> [Data records]
--------
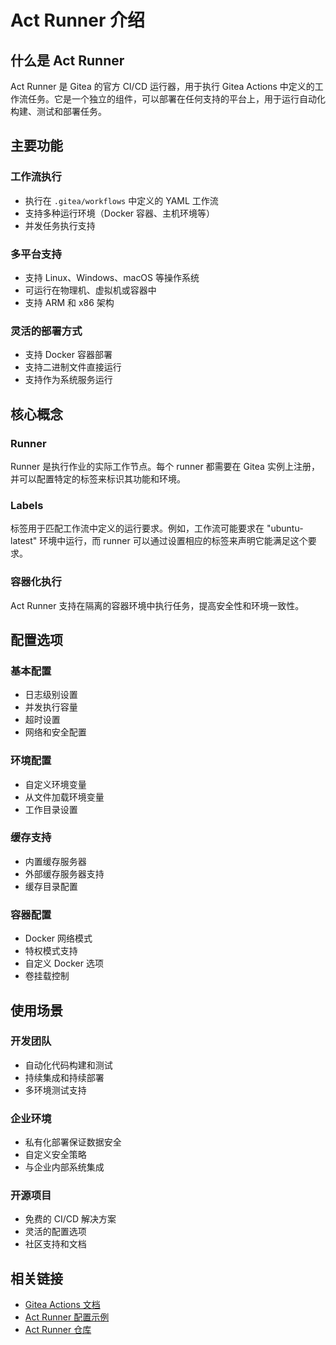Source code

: # Act Runner 介绍

## 什么是 Act Runner

Act Runner 是 Gitea 的官方 CI/CD 运行器，用于执行 Gitea Actions 中定义的工作流任务。它是一个独立的组件，可以部署在任何支持的平台上，用于运行自动化构建、测试和部署任务。

## 主要功能

### 工作流执行
- 执行在 `.gitea/workflows` 中定义的 YAML 工作流
- 支持多种运行环境（Docker 容器、主机环境等）
- 并发任务执行支持

### 多平台支持
- 支持 Linux、Windows、macOS 等操作系统
- 可运行在物理机、虚拟机或容器中
- 支持 ARM 和 x86 架构

### 灵活的部署方式
- 支持 Docker 容器部署
- 支持二进制文件直接运行
- 支持作为系统服务运行

## 核心概念

### Runner
Runner 是执行作业的实际工作节点。每个 runner 都需要在 Gitea 实例上注册，并可以配置特定的标签来标识其功能和环境。

### Labels
标签用于匹配工作流中定义的运行要求。例如，工作流可能要求在 "ubuntu-latest" 环境中运行，而 runner 可以通过设置相应的标签来声明它能满足这个要求。

### 容器化执行
Act Runner 支持在隔离的容器环境中执行任务，提高安全性和环境一致性。

## 配置选项

### 基本配置
- 日志级别设置
- 并发执行容量
- 超时设置
- 网络和安全配置

### 环境配置
- 自定义环境变量
- 从文件加载环境变量
- 工作目录设置

### 缓存支持
- 内置缓存服务器
- 外部缓存服务器支持
- 缓存目录配置

### 容器配置
- Docker 网络模式
- 特权模式支持
- 自定义 Docker 选项
- 卷挂载控制

## 使用场景

### 开发团队
- 自动化代码构建和测试
- 持续集成和持续部署
- 多环境测试支持

### 企业环境
- 私有化部署保证数据安全
- 自定义安全策略
- 与企业内部系统集成

### 开源项目
- 免费的 CI/CD 解决方案
- 灵活的配置选项
- 社区支持和文档

## 相关链接

- [Gitea Actions 文档](https://docs.gitea.com/zh-cn/usage/actions/overview)
- [Act Runner 配置示例](/gitea/act_runner/config_yaml)
- [Act Runner 仓库](https://gitea.com/gitea/act_runner)
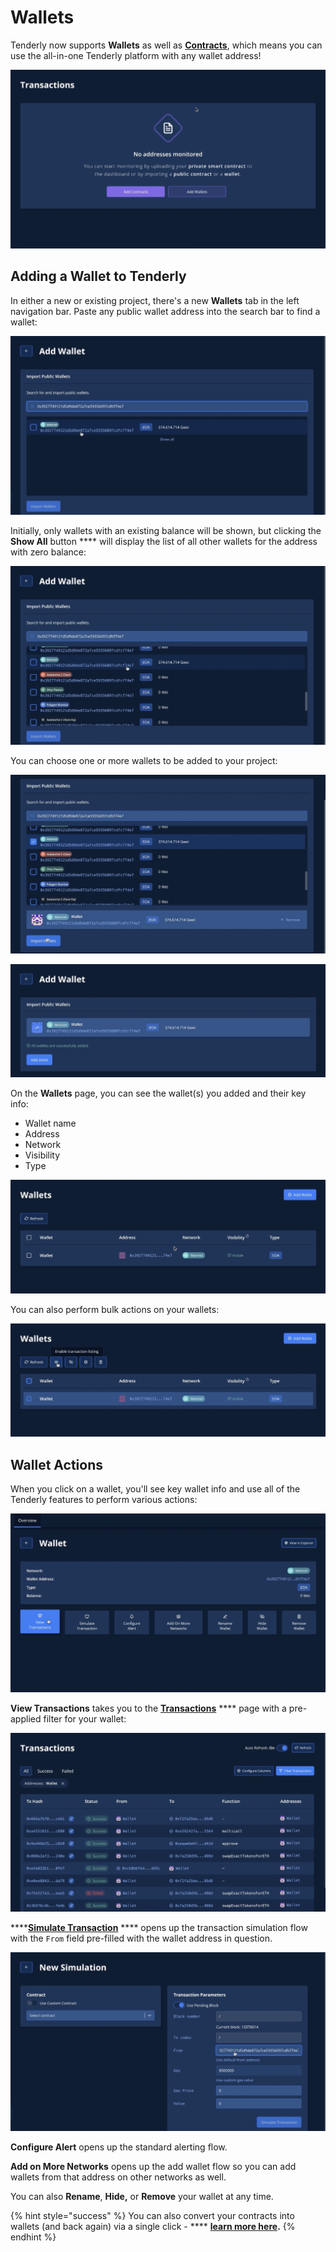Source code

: # Wallets

Tenderly now supports **Wallets** as well as [**Contracts**](../smart-contracts/), which means you can use the all-in-one Tenderly platform with any wallet address!

![](<../../.gitbook/assets/Screenshot 2021-10-14 at 13.25.24.png>)

## Adding a Wallet to Tenderly

In either a new or existing project, there's a new **Wallets** tab in the left navigation bar. Paste any public wallet address into the search bar to find a wallet:

![](<../../.gitbook/assets/Screenshot 2021-10-14 at 13.29.43.png>)

Initially, only wallets with an existing balance will be shown, but clicking the **Show All** button **** will display the list of all other wallets for the address with zero balance:

![](<../../.gitbook/assets/Screenshot 2021-10-14 at 13.31.21.png>)

You can choose one or more wallets to be added to your project:

![](<../../.gitbook/assets/Screenshot 2021-10-14 at 13.33.42.png>)

![](<../../.gitbook/assets/Screenshot 2021-10-14 at 13.34.45.png>)

On the **Wallets** page, you can see the wallet(s) you added and their key info:

* Wallet name
* Address
* Network
* Visibility
* Type

![](<../../.gitbook/assets/Screenshot 2021-10-14 at 13.36.01.png>)

You can also perform bulk actions on your wallets:

![](<../../.gitbook/assets/Screenshot 2021-10-14 at 13.36.39.png>)

## Wallet Actions

When you click on a wallet, you'll see key wallet info and use all of the Tenderly features to perform various actions:

![](<../../.gitbook/assets/Screenshot 2021-10-14 at 13.40.11.png>)

**View Transactions** takes you to the [**Transactions**](../contracts/) **** page with a pre-applied filter for your wallet:

![](<../../.gitbook/assets/Screenshot 2021-10-14 at 13.41.21.png>)

****[**Simulate Transaction**](../../simulations-and-forks/how-to-simulate-a-transaction/) **** opens up the transaction simulation flow with the `From` field pre-filled with the wallet address in question.

![](<../../.gitbook/assets/Screenshot 2021-10-14 at 13.41.50.png>)

**Configure Alert** opens up the standard alerting flow.&#x20;

**Add on More Networks** opens up the add wallet flow so you can add wallets from that address on other networks as well.

You can also **Rename**, **Hide,** or **Remove** your wallet at any time.

{% hint style="success" %}
You can also convert your contracts into wallets (and back again) via a single click - **** [**learn more here**](converting-contracts-into-wallets.md)**.**
{% endhint %}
--------
> [Exercise instructions]
Which lines above carry the string "your"? Copy those lines.

> [Result below]
You can choose one or more wallets to be added to your project:
You can also perform bulk actions on your wallets:
**View Transactions** takes you to the [**Transactions**](../contracts/) **** page with a pre-applied filter for your wallet:
You can also **Rename**, **Hide,** or **Remove** your wallet at any time.
You can also convert your contracts into wallets (and back again) via a single click - **** [**learn more here**](converting-contracts-into-wallets.md)**.**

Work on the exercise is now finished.